Saved data entries:

···

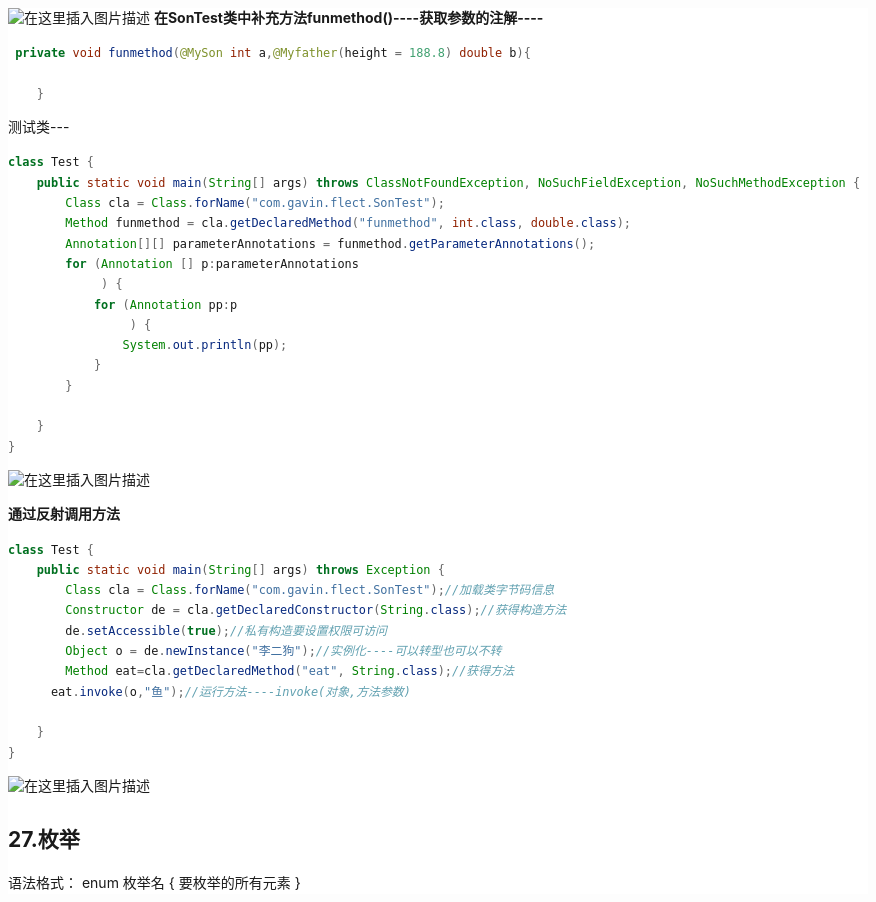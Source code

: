 ![在这里插入图片描述](https://img-blog.csdnimg.cn/3f3da87b6c764fb38e61ebb1d092036a.png?x-oss-process=image/watermark,type_ZmFuZ3poZW5naGVpdGk,shadow_10,text_Q1NETiBAR2F2aW5fTGlt,size_58,color_FFFFFF,t_70,g_se,x_16)
**在SonTest类中补充方法funmethod()----获取参数的注解----**

```java
 private void funmethod(@MySon int a,@Myfather(height = 188.8) double b){

    }
```

测试类---

```java
class Test {
    public static void main(String[] args) throws ClassNotFoundException, NoSuchFieldException, NoSuchMethodException {
        Class cla = Class.forName("com.gavin.flect.SonTest");
        Method funmethod = cla.getDeclaredMethod("funmethod", int.class, double.class);
        Annotation[][] parameterAnnotations = funmethod.getParameterAnnotations();
        for (Annotation [] p:parameterAnnotations
             ) {
            for (Annotation pp:p
                 ) {
                System.out.println(pp);
            }
        }

    }
}
```

![在这里插入图片描述](https://img-blog.csdnimg.cn/fe0918dd13914820b0c8e719e9430a58.png?x-oss-process=image/watermark,type_ZmFuZ3poZW5naGVpdGk,shadow_10,text_Q1NETiBAR2F2aW5fTGlt,size_55,color_FFFFFF,t_70,g_se,x_16)

**通过反射调用方法**

```java
class Test {
    public static void main(String[] args) throws Exception {
        Class cla = Class.forName("com.gavin.flect.SonTest");//加载类字节码信息
        Constructor de = cla.getDeclaredConstructor(String.class);//获得构造方法
        de.setAccessible(true);//私有构造要设置权限可访问
        Object o = de.newInstance("李二狗");//实例化----可以转型也可以不转
        Method eat=cla.getDeclaredMethod("eat", String.class);//获得方法
      eat.invoke(o,"鱼");//运行方法----invoke(对象,方法参数)

    }
}
```

![在这里插入图片描述](https://img-blog.csdnimg.cn/b5cdac684fe44901890285e8451eb51e.png?x-oss-process=image/watermark,type_ZmFuZ3poZW5naGVpdGk,shadow_10,text_Q1NETiBAR2F2aW5fTGlt,size_52,color_FFFFFF,t_70,g_se,x_16)


## 27.枚举

语法格式： enum 枚举名 {    要枚举的所有元素           }

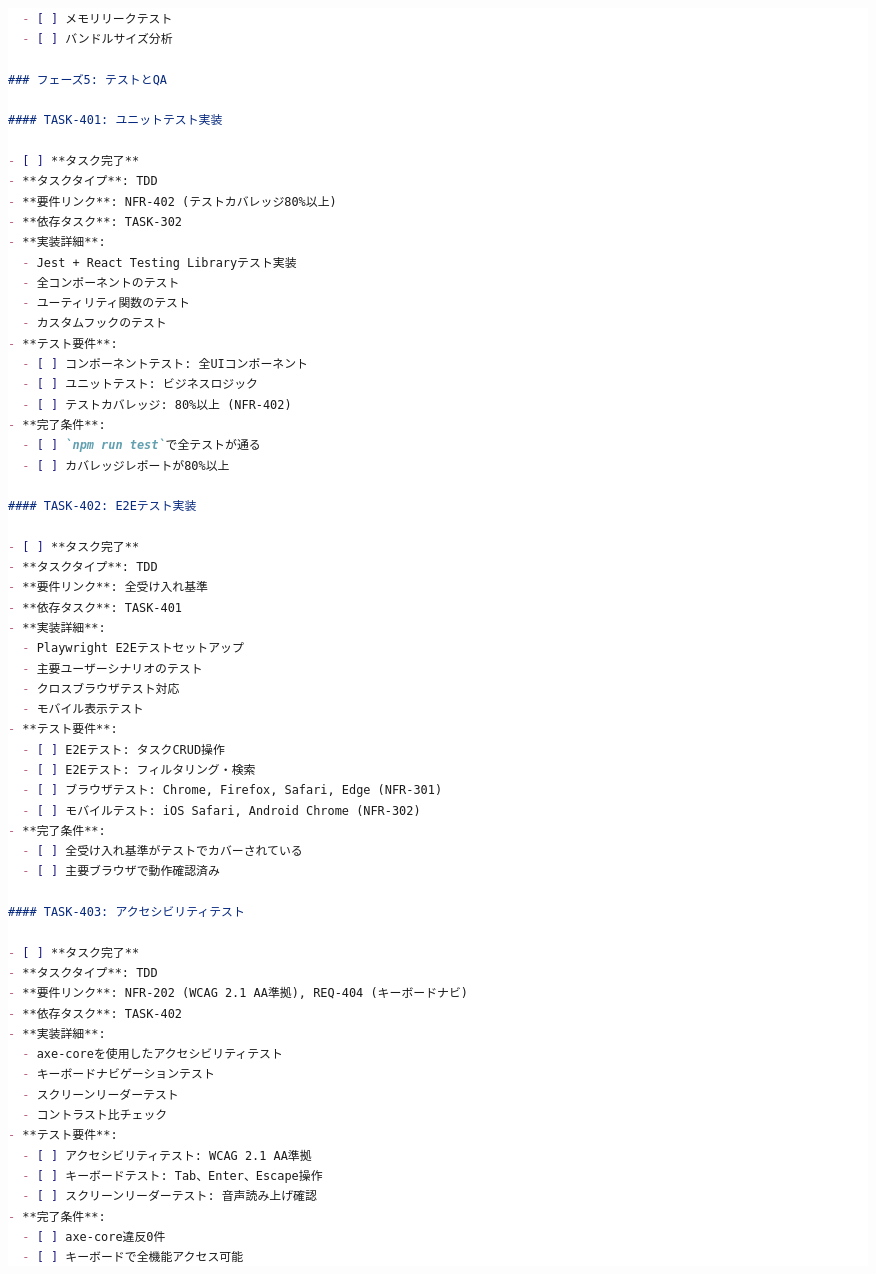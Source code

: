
 ```md:todo-app-tasks.md
  - [ ] メモリリークテスト
  - [ ] バンドルサイズ分析

### フェーズ5: テストとQA

#### TASK-401: ユニットテスト実装

- [ ] **タスク完了**
- **タスクタイプ**: TDD
- **要件リンク**: NFR-402 (テストカバレッジ80%以上)
- **依存タスク**: TASK-302
- **実装詳細**:
  - Jest + React Testing Libraryテスト実装
  - 全コンポーネントのテスト
  - ユーティリティ関数のテスト
  - カスタムフックのテスト
- **テスト要件**:
  - [ ] コンポーネントテスト: 全UIコンポーネント
  - [ ] ユニットテスト: ビジネスロジック
  - [ ] テストカバレッジ: 80%以上 (NFR-402)
- **完了条件**:
  - [ ] `npm run test`で全テストが通る
  - [ ] カバレッジレポートが80%以上

#### TASK-402: E2Eテスト実装

- [ ] **タスク完了**
- **タスクタイプ**: TDD
- **要件リンク**: 全受け入れ基準
- **依存タスク**: TASK-401
- **実装詳細**:
  - Playwright E2Eテストセットアップ
  - 主要ユーザーシナリオのテスト
  - クロスブラウザテスト対応
  - モバイル表示テスト
- **テスト要件**:
  - [ ] E2Eテスト: タスクCRUD操作
  - [ ] E2Eテスト: フィルタリング・検索
  - [ ] ブラウザテスト: Chrome, Firefox, Safari, Edge (NFR-301)
  - [ ] モバイルテスト: iOS Safari, Android Chrome (NFR-302)
- **完了条件**:
  - [ ] 全受け入れ基準がテストでカバーされている
  - [ ] 主要ブラウザで動作確認済み

#### TASK-403: アクセシビリティテスト

- [ ] **タスク完了**
- **タスクタイプ**: TDD
- **要件リンク**: NFR-202 (WCAG 2.1 AA準拠), REQ-404 (キーボードナビ)
- **依存タスク**: TASK-402
- **実装詳細**:
  - axe-coreを使用したアクセシビリティテスト
  - キーボードナビゲーションテスト
  - スクリーンリーダーテスト
  - コントラスト比チェック
- **テスト要件**:
  - [ ] アクセシビリティテスト: WCAG 2.1 AA準拠
  - [ ] キーボードテスト: Tab、Enter、Escape操作
  - [ ] スクリーンリーダーテスト: 音声読み上げ確認
- **完了条件**:
  - [ ] axe-core違反0件
  - [ ] キーボードで全機能アクセス可能

```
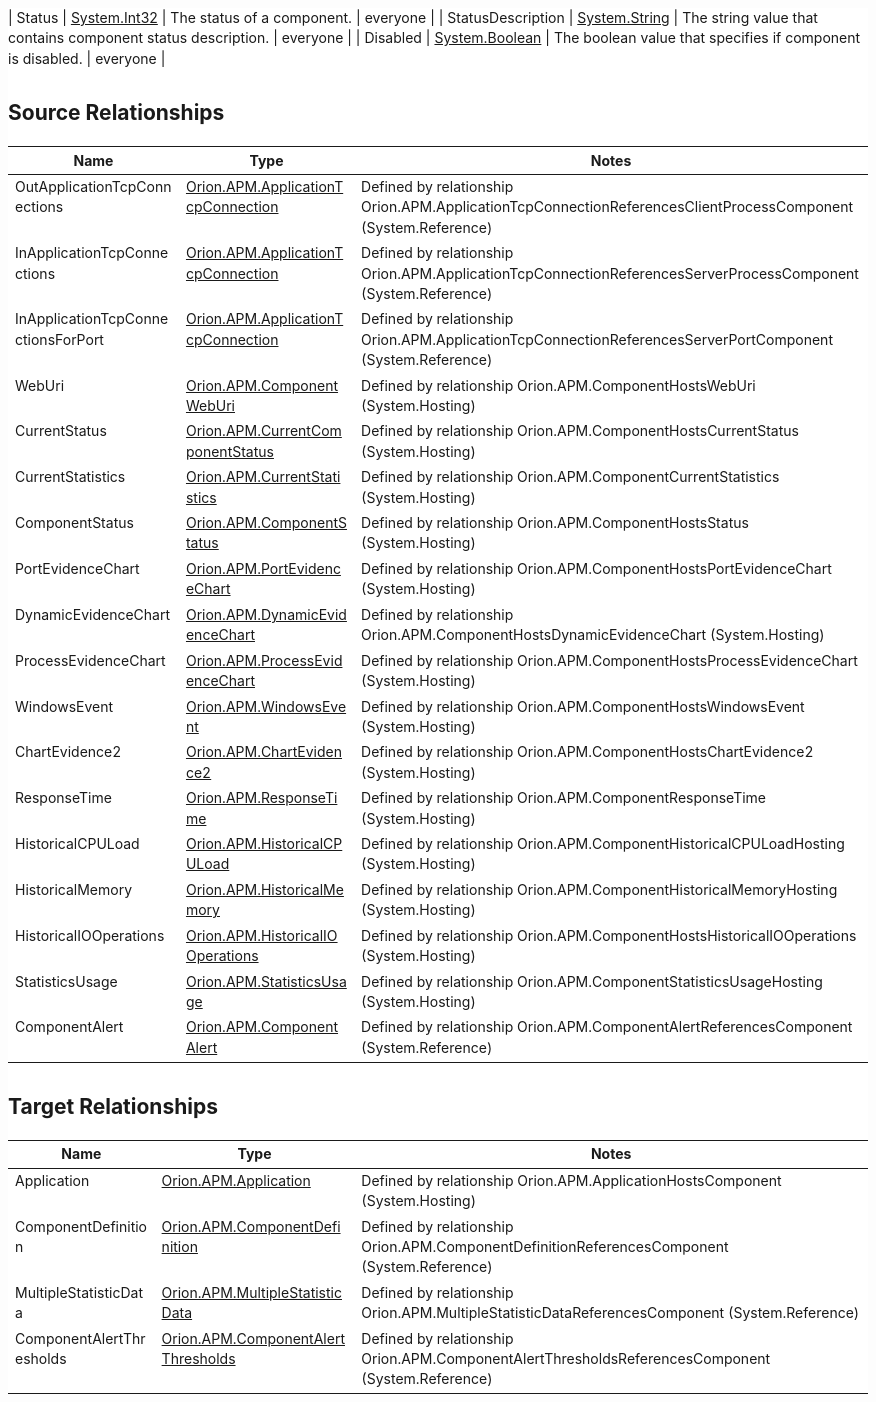 | Status | [System.Int32](https://docs.microsoft.com/en-us/dotnet/api/system.int32) | The status of a component. | everyone |
| StatusDescription | [System.String](https://docs.microsoft.com/en-us/dotnet/api/system.string) | The string value that contains component status description. | everyone |
| Disabled | [System.Boolean](https://docs.microsoft.com/en-us/dotnet/api/system.boolean) | The boolean value that specifies if component is disabled. | everyone |

## Source Relationships

| Name | Type | Notes |
| ------ | ------ | ------ |
| OutApplicationTcpConnections | [Orion.APM.ApplicationTcpConnection](./../Orion.APM/ApplicationTcpConnection) | Defined by relationship Orion.APM.ApplicationTcpConnectionReferencesClientProcessComponent (System.Reference) |
| InApplicationTcpConnections | [Orion.APM.ApplicationTcpConnection](./../Orion.APM/ApplicationTcpConnection) | Defined by relationship Orion.APM.ApplicationTcpConnectionReferencesServerProcessComponent (System.Reference) |
| InApplicationTcpConnectionsForPort | [Orion.APM.ApplicationTcpConnection](./../Orion.APM/ApplicationTcpConnection) | Defined by relationship Orion.APM.ApplicationTcpConnectionReferencesServerPortComponent (System.Reference) |
| WebUri | [Orion.APM.ComponentWebUri](./../Orion.APM/ComponentWebUri) | Defined by relationship Orion.APM.ComponentHostsWebUri (System.Hosting) |
| CurrentStatus | [Orion.APM.CurrentComponentStatus](./../Orion.APM/CurrentComponentStatus) | Defined by relationship Orion.APM.ComponentHostsCurrentStatus (System.Hosting) |
| CurrentStatistics | [Orion.APM.CurrentStatistics](./../Orion.APM/CurrentStatistics) | Defined by relationship Orion.APM.ComponentCurrentStatistics (System.Hosting) |
| ComponentStatus | [Orion.APM.ComponentStatus](./../Orion.APM/ComponentStatus) | Defined by relationship Orion.APM.ComponentHostsStatus (System.Hosting) |
| PortEvidenceChart | [Orion.APM.PortEvidenceChart](./../Orion.APM/PortEvidenceChart) | Defined by relationship Orion.APM.ComponentHostsPortEvidenceChart (System.Hosting) |
| DynamicEvidenceChart | [Orion.APM.DynamicEvidenceChart](./../Orion.APM/DynamicEvidenceChart) | Defined by relationship Orion.APM.ComponentHostsDynamicEvidenceChart (System.Hosting) |
| ProcessEvidenceChart | [Orion.APM.ProcessEvidenceChart](./../Orion.APM/ProcessEvidenceChart) | Defined by relationship Orion.APM.ComponentHostsProcessEvidenceChart (System.Hosting) |
| WindowsEvent | [Orion.APM.WindowsEvent](./../Orion.APM/WindowsEvent) | Defined by relationship Orion.APM.ComponentHostsWindowsEvent (System.Hosting) |
| ChartEvidence2 | [Orion.APM.ChartEvidence2](./../Orion.APM/ChartEvidence2) | Defined by relationship Orion.APM.ComponentHostsChartEvidence2 (System.Hosting) |
| ResponseTime | [Orion.APM.ResponseTime](./../Orion.APM/ResponseTime) | Defined by relationship Orion.APM.ComponentResponseTime (System.Hosting) |
| HistoricalCPULoad | [Orion.APM.HistoricalCPULoad](./../Orion.APM/HistoricalCPULoad) | Defined by relationship Orion.APM.ComponentHistoricalCPULoadHosting (System.Hosting) |
| HistoricalMemory | [Orion.APM.HistoricalMemory](./../Orion.APM/HistoricalMemory) | Defined by relationship Orion.APM.ComponentHistoricalMemoryHosting (System.Hosting) |
| HistoricalIOOperations | [Orion.APM.HistoricalIOOperations](./../Orion.APM/HistoricalIOOperations) | Defined by relationship Orion.APM.ComponentHostsHistoricalIOOperations (System.Hosting) |
| StatisticsUsage | [Orion.APM.StatisticsUsage](./../Orion.APM/StatisticsUsage) | Defined by relationship Orion.APM.ComponentStatisticsUsageHosting (System.Hosting) |
| ComponentAlert | [Orion.APM.ComponentAlert](./../Orion.APM/ComponentAlert) | Defined by relationship Orion.APM.ComponentAlertReferencesComponent (System.Reference) |

## Target Relationships

| Name | Type | Notes |
| ------ | ------ | ------ |
| Application | [Orion.APM.Application](./../Orion.APM/Application) | Defined by relationship Orion.APM.ApplicationHostsComponent (System.Hosting) |
| ComponentDefinition | [Orion.APM.ComponentDefinition](./../Orion.APM/ComponentDefinition) | Defined by relationship Orion.APM.ComponentDefinitionReferencesComponent (System.Reference) |
| MultipleStatisticData | [Orion.APM.MultipleStatisticData](./../Orion.APM/MultipleStatisticData) | Defined by relationship Orion.APM.MultipleStatisticDataReferencesComponent (System.Reference) |
| ComponentAlertThresholds | [Orion.APM.ComponentAlertThresholds](./../Orion.APM/ComponentAlertThresholds) | Defined by relationship Orion.APM.ComponentAlertThresholdsReferencesComponent (System.Reference) |

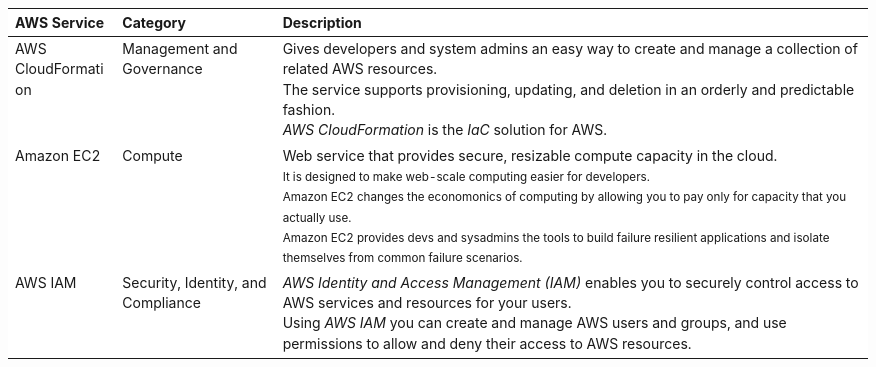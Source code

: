| AWS Service | Category | Description |
| :---------- | :------- | :---------- |
| AWS CloudFormation | Management and Governance | Gives developers and system admins an easy way to create and manage a collection of related AWS resources.<br>The service supports provisioning, updating, and deletion in an orderly and predictable fashion.<br>*AWS CloudFormation* is the *IaC* solution for AWS. |
| Amazon EC2 | Compute | Web service that provides secure, resizable compute capacity in the cloud.<br><small>It is designed to make web-scale computing easier for developers.<br>Amazon EC2 changes the economonics of computing by allowing you to pay only for capacity that you actually use.<br>Amazon EC2 provides devs and sysadmins the tools to build failure resilient applications and isolate themselves from common failure scenarios.</small> |
| AWS IAM | Security, Identity, and Compliance | *AWS Identity and Access Management (IAM)* enables you to securely control access to AWS services and resources for your users.<br>Using *AWS IAM* you can create and manage AWS users and groups, and use permissions to allow and deny their access to AWS resources. |

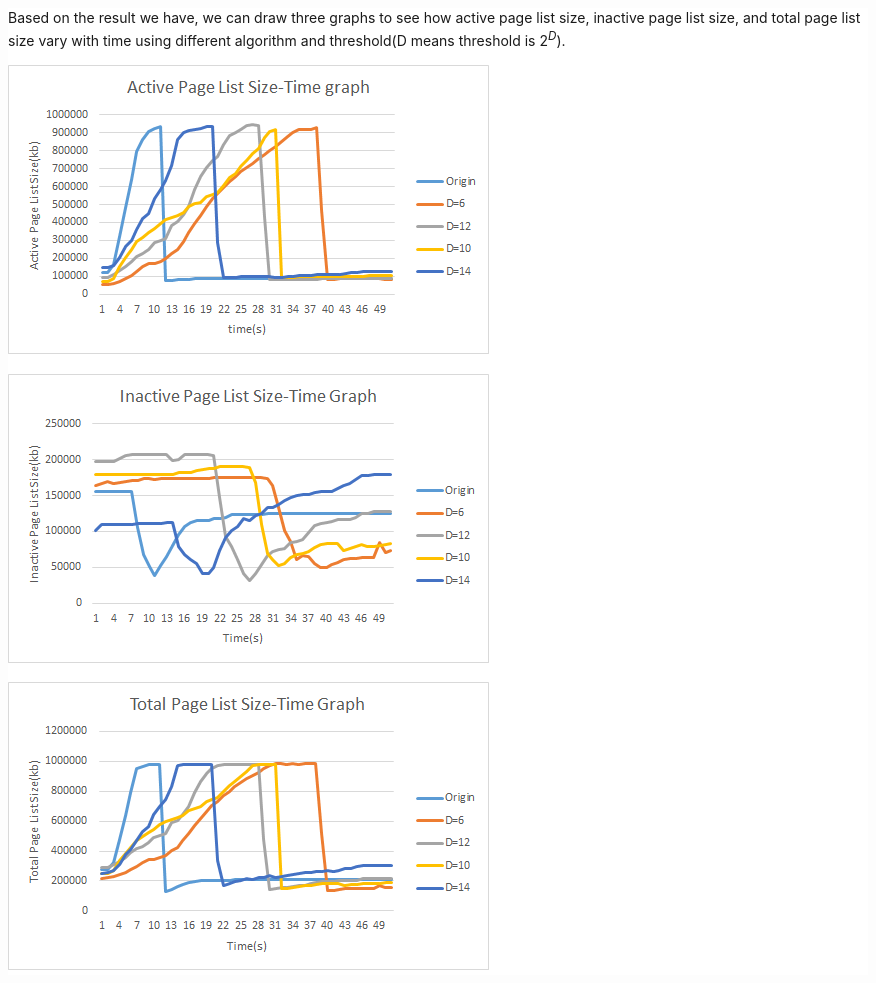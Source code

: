 

Based on the result we have, we can draw three graphs to see how active page list size, inactive page list size, and total page list size vary with time using different algorithm and threshold(D means threshold is $2^D$).   

![1560946823333](images/1560946823333.png)

![1560947291675](images/1560947291675.png)

![1560947712447](images/1560947712447.png)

···

**What to produce**
Using the data above, state the number of lines that contain the word "value"; add nothing else.

**Written solution**
2